• YOUR GOAL:
Extract, without alteration, each line from the start of the listing to the line bearing "#### Одежда на местную зиму".

____

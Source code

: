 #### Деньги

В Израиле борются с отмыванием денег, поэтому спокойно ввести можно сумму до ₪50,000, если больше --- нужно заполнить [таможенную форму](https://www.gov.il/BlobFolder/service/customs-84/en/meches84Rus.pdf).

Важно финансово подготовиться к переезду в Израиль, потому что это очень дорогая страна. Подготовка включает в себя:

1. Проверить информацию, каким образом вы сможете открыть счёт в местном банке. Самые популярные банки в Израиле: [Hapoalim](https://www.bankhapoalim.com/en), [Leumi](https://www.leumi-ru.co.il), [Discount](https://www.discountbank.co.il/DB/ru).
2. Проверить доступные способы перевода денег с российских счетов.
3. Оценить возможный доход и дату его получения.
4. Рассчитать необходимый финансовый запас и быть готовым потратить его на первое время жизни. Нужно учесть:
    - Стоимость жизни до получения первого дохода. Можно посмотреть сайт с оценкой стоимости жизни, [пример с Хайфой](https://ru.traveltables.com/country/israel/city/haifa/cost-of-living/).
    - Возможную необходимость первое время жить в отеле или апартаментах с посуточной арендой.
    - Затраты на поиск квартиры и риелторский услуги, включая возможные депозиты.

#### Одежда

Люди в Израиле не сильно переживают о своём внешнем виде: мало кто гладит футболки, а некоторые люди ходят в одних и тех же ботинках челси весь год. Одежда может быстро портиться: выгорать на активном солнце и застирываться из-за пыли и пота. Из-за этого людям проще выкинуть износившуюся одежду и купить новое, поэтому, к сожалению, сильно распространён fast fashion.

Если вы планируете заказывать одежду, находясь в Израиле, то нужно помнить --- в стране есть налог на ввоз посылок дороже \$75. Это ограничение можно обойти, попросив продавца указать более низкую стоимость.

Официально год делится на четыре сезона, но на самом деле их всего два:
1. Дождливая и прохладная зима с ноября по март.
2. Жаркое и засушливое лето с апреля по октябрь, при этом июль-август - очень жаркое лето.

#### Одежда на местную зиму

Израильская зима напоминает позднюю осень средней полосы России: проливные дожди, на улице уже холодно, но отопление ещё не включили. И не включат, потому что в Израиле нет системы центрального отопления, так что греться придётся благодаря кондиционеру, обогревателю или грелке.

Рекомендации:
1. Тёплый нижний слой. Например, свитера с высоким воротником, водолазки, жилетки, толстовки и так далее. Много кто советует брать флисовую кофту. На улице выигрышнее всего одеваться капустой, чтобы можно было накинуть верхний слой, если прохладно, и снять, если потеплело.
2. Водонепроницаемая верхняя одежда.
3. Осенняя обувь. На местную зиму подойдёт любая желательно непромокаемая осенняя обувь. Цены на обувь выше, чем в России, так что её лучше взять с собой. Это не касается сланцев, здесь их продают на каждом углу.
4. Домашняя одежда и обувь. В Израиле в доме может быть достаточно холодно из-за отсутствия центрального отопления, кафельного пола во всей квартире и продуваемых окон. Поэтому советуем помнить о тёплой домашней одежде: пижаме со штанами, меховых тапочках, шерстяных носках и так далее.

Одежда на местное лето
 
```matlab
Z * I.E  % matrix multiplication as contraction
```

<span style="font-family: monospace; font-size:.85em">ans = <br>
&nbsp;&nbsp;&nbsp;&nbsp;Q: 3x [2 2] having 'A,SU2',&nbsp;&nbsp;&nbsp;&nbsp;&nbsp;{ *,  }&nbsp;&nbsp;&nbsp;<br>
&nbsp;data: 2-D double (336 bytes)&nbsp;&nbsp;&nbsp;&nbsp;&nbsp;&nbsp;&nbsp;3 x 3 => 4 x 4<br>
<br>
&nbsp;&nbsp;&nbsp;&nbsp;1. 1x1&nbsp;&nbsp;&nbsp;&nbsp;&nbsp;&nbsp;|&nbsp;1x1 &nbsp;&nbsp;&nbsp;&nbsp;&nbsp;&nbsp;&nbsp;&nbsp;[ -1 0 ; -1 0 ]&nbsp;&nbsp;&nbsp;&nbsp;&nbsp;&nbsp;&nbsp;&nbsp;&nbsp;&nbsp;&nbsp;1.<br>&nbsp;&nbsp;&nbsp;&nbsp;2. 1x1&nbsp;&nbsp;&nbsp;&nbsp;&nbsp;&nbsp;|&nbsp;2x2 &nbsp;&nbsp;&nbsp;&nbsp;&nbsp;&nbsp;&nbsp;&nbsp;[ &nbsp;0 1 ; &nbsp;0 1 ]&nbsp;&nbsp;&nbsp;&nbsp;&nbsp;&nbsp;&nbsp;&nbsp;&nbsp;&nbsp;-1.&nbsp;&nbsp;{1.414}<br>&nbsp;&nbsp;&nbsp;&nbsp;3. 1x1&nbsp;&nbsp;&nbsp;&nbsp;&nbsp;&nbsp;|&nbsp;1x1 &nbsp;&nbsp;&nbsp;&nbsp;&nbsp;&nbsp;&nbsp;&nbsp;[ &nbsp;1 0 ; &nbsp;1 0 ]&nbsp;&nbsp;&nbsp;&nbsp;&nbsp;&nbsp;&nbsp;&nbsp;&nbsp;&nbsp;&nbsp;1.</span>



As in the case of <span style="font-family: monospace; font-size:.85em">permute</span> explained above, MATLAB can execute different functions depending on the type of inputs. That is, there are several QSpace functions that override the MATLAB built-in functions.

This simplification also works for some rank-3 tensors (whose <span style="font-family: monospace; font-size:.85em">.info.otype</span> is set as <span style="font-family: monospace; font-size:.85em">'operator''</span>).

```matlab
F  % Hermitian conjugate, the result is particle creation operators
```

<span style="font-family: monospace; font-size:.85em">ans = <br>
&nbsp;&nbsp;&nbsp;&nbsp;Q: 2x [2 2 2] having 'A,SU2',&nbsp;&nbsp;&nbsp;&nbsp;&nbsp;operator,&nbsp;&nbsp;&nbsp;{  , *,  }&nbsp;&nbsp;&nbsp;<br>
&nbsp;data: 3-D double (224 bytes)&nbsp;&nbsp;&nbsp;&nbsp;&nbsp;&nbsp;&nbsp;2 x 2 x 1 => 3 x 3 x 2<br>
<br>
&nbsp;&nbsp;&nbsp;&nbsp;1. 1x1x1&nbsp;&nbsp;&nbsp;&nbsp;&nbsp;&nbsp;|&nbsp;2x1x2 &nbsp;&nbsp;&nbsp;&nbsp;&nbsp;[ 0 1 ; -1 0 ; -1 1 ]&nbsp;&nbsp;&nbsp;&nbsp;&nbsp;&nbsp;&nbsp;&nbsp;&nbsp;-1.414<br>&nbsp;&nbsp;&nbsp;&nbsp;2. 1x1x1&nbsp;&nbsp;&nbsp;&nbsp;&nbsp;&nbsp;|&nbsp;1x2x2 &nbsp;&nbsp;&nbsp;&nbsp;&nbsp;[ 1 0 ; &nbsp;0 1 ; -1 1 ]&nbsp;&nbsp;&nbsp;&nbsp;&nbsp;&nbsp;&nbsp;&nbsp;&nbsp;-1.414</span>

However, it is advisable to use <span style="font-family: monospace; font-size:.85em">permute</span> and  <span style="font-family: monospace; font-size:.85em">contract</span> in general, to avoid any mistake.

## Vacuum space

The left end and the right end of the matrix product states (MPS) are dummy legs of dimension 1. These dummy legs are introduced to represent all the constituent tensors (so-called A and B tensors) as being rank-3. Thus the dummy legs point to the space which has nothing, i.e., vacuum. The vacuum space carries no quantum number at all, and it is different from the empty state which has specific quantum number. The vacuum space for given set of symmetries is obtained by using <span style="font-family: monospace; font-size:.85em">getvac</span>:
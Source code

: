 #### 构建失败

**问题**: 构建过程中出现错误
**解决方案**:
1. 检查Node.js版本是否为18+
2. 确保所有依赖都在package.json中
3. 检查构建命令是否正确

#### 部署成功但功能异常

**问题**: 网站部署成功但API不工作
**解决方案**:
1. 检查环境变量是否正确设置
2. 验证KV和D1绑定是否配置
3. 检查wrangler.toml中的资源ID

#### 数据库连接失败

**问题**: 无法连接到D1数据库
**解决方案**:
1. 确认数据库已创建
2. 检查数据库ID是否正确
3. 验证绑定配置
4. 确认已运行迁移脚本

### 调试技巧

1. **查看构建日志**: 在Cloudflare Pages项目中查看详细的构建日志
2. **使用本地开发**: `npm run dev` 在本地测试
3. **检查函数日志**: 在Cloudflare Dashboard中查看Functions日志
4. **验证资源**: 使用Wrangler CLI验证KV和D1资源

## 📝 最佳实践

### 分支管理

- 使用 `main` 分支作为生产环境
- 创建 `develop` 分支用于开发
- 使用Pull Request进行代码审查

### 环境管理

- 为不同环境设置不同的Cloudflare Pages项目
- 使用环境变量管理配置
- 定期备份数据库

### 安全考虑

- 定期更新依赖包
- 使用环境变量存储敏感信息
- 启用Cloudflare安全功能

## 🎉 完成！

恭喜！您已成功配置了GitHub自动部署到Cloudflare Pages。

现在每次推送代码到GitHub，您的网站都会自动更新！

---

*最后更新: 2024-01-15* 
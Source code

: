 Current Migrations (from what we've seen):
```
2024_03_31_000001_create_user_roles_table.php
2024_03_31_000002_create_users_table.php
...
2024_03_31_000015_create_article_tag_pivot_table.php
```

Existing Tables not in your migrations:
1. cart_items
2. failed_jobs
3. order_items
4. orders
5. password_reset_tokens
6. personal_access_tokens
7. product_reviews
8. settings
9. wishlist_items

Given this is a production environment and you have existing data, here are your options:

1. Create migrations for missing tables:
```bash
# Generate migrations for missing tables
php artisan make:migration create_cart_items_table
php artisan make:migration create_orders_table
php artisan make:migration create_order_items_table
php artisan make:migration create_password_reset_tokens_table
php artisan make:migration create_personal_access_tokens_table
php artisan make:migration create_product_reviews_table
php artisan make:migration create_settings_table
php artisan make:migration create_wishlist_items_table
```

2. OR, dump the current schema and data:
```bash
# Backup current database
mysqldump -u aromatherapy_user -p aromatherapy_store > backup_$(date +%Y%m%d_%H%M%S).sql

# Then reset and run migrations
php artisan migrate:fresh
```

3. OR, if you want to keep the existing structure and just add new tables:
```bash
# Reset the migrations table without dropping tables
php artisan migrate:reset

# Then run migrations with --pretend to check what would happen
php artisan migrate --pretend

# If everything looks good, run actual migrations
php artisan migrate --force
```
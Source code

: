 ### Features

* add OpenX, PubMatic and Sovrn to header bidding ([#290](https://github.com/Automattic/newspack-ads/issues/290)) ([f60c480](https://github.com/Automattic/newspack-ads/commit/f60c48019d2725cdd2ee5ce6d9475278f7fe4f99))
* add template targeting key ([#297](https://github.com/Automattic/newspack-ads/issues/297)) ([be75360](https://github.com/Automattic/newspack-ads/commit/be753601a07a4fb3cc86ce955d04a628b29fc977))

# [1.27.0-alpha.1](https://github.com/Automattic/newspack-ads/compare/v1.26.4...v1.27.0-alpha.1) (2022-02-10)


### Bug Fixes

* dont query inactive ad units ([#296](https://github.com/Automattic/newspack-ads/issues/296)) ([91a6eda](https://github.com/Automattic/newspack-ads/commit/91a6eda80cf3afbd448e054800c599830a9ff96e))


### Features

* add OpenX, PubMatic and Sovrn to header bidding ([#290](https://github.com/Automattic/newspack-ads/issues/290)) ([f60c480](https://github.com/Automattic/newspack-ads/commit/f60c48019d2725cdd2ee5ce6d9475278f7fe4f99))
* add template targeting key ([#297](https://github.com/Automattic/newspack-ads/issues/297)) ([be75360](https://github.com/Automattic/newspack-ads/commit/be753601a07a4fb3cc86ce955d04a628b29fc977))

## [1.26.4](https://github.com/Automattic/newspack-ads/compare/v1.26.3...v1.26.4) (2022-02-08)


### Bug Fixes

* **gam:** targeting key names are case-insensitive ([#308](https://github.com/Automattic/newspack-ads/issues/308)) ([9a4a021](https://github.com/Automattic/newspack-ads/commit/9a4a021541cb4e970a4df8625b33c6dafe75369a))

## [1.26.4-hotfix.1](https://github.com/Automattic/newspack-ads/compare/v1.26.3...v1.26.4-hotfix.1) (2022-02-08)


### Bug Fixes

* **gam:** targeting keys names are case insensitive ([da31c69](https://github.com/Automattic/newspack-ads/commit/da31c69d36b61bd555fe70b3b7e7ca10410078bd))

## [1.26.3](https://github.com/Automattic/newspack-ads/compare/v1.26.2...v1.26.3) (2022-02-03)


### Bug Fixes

____

• TASK OUTPUT:
Source code

: #### Деньги

В Израиле борются с отмыванием денег, поэтому спокойно ввести можно сумму до ₪50,000, если больше --- нужно заполнить [таможенную форму](https://www.gov.il/BlobFolder/service/customs-84/en/meches84Rus.pdf).

Важно финансово подготовиться к переезду в Израиль, потому что это очень дорогая страна. Подготовка включает в себя:

1. Проверить информацию, каким образом вы сможете открыть счёт в местном банке. Самые популярные банки в Израиле: [Hapoalim](https://www.bankhapoalim.com/en), [Leumi](https://www.leumi-ru.co.il), [Discount](https://www.discountbank.co.il/DB/ru).
2. Проверить доступные способы перевода денег с российских счетов.
3. Оценить возможный доход и дату его получения.
4. Рассчитать необходимый финансовый запас и быть готовым потратить его на первое время жизни. Нужно учесть:
    - Стоимость жизни до получения первого дохода. Можно посмотреть сайт с оценкой стоимости жизни, [пример с Хайфой](https://ru.traveltables.com/country/israel/city/haifa/cost-of-living/).
    - Возможную необходимость первое время жить в отеле или апартаментах с посуточной арендой.
    - Затраты на поиск квартиры и риелторский услуги, включая возможные депозиты.

#### Одежда

Люди в Израиле не сильно переживают о своём внешнем виде: мало кто гладит футболки, а некоторые люди ходят в одних и тех же ботинках челси весь год. Одежда может быстро портиться: выгорать на активном солнце и застирываться из-за пыли и пота. Из-за этого людям проще выкинуть износившуюся одежду и купить новое, поэтому, к сожалению, сильно распространён fast fashion.

Если вы планируете заказывать одежду, находясь в Израиле, то нужно помнить --- в стране есть налог на ввоз посылок дороже \$75. Это ограничение можно обойти, попросив продавца указать более низкую стоимость.

Официально год делится на четыре сезона, но на самом деле их всего два:
1. Дождливая и прохладная зима с ноября по март.
2. Жаркое и засушливое лето с апреля по октябрь, при этом июль-август - очень жаркое лето.

#### Одежда на местную зиму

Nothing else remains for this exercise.